Improved Community Detection using Stochastic Block Models

TL;DR

This work investigates the tendency of stochastic block models (SBMs) to produce disconnected clusters on large real-world and synthetic networks. It introduces simple post-processing strategies—Connected Components (CC), Well-Connected Clusters (WCC), and the Connectivity Modifier (CM)—to enforce edge-connectivity and improve clustering quality. Across 122 real networks and numerous synthetic LFR benchmarks, CC and especially WCC enhance accuracy metrics such as ARI, AMI, and NMI, while maintaining reasonable coverage; CM is more variable and can hurt performance. The findings provide practical, low-complexity remedies to bolster SBM-based community detection in large-scale graphs, with WCC recommended as the default post-processing step.

Abstract

Community detection approaches resolve complex networks into smaller groups (communities) that are expected to be relatively edge-dense and well-connected. The stochastic block model (SBM) is one of several approaches used to uncover community structure in graphs. In this study, we demonstrate that SBM software applied to various real-world and synthetic networks produces poorly-connected to disconnected clusters. We present simple modifications to improve the connectivity of SBM clusters, and show that the modifications improve accuracy using simulated networks.
Paper Structure (18 sections, 1 equation, 4 figures, 2 tables)

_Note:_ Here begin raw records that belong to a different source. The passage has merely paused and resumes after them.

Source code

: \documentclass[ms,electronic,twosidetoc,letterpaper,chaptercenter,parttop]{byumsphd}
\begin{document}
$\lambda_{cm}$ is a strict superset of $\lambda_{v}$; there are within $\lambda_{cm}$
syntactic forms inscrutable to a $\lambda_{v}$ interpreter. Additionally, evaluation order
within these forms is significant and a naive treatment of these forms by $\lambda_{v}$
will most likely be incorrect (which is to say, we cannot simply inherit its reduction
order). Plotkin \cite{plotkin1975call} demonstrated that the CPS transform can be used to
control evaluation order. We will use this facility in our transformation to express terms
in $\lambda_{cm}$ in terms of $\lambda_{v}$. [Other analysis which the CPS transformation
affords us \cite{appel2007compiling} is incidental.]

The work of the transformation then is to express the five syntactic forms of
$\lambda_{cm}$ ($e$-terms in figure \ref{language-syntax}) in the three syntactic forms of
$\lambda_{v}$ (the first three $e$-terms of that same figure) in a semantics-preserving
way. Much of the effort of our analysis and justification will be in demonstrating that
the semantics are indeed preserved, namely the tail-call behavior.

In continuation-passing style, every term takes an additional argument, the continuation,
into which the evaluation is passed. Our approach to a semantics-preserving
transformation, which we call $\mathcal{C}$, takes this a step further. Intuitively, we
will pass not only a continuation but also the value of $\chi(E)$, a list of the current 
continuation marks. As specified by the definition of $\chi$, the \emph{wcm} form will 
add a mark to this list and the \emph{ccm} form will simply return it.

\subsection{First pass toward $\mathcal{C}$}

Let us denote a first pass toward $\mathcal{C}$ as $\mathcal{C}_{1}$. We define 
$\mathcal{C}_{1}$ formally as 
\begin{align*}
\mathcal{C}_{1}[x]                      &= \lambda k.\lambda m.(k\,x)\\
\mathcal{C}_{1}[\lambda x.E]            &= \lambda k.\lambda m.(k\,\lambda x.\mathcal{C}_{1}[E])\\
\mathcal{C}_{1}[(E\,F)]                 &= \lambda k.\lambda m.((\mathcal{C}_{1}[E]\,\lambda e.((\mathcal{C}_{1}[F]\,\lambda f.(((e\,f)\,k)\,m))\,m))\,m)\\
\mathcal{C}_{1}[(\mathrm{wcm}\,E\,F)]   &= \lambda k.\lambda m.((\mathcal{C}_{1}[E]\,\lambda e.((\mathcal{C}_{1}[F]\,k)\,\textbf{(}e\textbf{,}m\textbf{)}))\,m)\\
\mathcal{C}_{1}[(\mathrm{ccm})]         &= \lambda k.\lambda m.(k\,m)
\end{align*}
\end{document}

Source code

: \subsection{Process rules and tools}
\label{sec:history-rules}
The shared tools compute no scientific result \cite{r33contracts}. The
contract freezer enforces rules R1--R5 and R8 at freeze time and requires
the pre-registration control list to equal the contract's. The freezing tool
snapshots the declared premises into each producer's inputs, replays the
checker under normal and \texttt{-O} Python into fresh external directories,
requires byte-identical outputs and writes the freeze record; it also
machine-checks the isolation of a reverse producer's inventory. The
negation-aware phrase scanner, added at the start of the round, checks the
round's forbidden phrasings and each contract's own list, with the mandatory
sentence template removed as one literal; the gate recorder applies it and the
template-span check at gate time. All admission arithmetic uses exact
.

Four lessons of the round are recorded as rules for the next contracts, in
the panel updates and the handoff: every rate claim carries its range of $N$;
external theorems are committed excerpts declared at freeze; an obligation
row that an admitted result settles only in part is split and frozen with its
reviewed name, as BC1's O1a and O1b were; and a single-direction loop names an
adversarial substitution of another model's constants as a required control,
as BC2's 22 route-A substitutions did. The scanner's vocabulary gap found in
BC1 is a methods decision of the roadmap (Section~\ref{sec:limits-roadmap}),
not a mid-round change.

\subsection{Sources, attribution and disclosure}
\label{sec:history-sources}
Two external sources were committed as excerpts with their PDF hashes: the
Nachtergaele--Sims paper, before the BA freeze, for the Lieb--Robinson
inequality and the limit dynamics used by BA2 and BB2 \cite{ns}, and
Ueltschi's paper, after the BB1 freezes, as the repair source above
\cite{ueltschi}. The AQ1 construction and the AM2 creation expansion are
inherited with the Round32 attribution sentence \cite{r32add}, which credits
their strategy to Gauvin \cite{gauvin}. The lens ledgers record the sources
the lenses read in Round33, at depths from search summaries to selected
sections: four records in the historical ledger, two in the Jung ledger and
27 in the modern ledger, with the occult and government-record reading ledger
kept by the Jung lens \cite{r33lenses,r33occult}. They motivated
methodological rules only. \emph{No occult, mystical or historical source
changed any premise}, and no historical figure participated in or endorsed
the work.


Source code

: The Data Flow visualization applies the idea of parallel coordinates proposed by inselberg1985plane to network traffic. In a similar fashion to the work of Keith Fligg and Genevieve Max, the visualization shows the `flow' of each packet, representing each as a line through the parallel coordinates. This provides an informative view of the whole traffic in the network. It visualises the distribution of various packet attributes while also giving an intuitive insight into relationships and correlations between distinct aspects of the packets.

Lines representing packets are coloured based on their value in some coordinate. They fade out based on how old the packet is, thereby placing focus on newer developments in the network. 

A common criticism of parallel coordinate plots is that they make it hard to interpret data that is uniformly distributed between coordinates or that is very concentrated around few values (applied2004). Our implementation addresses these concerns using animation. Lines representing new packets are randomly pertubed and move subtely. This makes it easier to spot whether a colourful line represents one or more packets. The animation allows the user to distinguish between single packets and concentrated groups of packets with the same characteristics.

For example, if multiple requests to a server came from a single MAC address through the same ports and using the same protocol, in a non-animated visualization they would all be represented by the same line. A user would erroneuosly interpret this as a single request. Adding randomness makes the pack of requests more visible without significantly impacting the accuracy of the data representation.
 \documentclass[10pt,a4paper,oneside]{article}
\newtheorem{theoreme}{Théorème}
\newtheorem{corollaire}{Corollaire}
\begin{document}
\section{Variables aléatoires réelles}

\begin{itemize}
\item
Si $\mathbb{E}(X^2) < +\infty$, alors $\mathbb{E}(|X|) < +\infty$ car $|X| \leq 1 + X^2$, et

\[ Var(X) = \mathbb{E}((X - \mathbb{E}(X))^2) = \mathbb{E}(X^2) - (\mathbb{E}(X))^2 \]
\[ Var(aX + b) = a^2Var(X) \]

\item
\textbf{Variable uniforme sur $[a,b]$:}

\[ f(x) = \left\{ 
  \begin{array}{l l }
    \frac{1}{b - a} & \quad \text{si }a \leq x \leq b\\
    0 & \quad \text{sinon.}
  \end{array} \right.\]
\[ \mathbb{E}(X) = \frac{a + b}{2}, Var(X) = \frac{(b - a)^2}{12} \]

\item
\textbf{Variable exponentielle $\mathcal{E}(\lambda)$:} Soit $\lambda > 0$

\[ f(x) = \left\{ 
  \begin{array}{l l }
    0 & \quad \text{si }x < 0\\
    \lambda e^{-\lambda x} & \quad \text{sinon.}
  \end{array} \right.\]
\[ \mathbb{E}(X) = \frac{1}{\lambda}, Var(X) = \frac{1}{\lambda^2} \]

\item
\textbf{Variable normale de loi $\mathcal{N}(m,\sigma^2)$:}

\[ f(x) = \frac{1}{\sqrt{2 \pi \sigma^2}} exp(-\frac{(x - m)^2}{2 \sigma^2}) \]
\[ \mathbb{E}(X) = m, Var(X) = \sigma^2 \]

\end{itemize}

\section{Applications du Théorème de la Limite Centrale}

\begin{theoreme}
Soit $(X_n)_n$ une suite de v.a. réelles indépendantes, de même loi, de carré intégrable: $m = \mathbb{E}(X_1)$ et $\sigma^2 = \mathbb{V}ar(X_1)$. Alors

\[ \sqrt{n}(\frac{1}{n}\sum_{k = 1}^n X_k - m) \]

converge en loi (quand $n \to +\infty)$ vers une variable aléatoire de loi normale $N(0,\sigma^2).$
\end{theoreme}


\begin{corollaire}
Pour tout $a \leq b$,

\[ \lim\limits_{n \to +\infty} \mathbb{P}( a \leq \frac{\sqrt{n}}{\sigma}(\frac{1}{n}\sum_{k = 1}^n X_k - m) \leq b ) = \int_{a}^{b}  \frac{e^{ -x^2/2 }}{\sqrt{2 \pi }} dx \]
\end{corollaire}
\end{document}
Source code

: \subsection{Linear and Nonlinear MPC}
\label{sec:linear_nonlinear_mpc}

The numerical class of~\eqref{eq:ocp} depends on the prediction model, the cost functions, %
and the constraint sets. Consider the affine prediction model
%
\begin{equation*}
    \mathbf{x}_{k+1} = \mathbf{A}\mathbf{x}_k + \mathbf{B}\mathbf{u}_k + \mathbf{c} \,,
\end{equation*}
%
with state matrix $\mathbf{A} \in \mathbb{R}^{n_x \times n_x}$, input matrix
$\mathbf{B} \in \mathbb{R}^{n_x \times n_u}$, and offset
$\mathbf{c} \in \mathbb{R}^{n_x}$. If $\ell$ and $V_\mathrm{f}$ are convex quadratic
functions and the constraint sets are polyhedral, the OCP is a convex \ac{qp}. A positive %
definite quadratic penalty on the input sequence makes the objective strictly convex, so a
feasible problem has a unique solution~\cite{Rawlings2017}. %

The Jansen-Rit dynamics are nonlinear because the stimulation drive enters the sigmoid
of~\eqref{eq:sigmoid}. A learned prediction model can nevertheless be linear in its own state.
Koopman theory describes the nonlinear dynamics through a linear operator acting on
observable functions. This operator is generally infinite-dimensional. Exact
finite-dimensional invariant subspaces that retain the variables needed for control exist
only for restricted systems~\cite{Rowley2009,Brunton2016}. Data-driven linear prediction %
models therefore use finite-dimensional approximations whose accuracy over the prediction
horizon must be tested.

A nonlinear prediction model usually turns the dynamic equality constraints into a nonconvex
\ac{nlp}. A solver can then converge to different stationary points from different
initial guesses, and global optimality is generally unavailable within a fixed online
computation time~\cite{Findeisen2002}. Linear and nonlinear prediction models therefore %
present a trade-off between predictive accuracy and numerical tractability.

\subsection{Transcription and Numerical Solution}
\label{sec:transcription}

This paper contains 18 sections, 1 equation, 4 figures, 2 tables.

Figures (4)

  • Figure 1: Experiment 1: Cluster Connectivity of SBM on 120 Real-World Networks Percentage of disconnected, poorly connected, and well-connected clusters are shown for the selected SBM clustering of 120 real world networks. Each colored bar represents a single network, white bars separate the network groups into small, medium, and large. Two of the datasets from the initial set of 122 datasets are not represented here since the selected SBM model returned no non-singleton clusters.
  • Figure 2: Experiment 2: Impact of Treatment on Cluster Sizes of Medium and Large Real-World Networks The distribution of non-singleton cluster sizes is shown as a boxplot for the selected SBM and its treatments. The y-axis is plotted on a log scale with the whiskers indicating the minimum and maximum cluster sizes in all of the networks in the group. Both groups and treatments have minimum cluster size of 2 for SBM clusterings whether treated or not, but differ in the medians and maxes, as follows. Medium group median/max: SBM: 103/403801, SBM+CC: 2/38539, SBM+WCC: 2/2966, SBM+CM: 6/2169. Large group median/max: SBM: 507/777770, SBM+CC: 3/337018, SBM+WCC: 3/4387, SBM+CM: 9/3258.
  • Figure 3: Experiment 3: Impact of Treatment on ARI Scores of Selected SBM (heatmap). Each LFR network is based on a Leiden clustering of a real-world network, with the column indicating the real-world network and the row specifying the optimization problem (either modularity or CPM for a given resolution value). Blue indicates that post-processing using the corresponding treatment improves ARI accuracy for the clustering method, orange and red indicate that treatment hurts ARI accuracy, and yellow indicates neutral impact. We use "n.a." to indicate that a network was either not used because of too many disconnected ground-truth clusters or that the LFR software failed to generate the network, and "t.o." to indicate that WCC failed to complete within 72 hours.
  • Figure 4: Experiment 3: Impact of WCC Treatment on ARI Scores of Selected SBM (bar chart). Some LFR networks had too many disconnected ground truth clusters or failed to generate, and so results on these networks are not provided and are marked as "n.a.". WCC on the LFR network for cit_patents with Leiden optimizing CPM under $r=0.5$ timed out after 72 hours, and is marked as "t.o.". On the LFR network for cit_hepph with $r=0.5$, both the selected SBM model and its follow-up WCC yielded 0.0 ARI accuracy.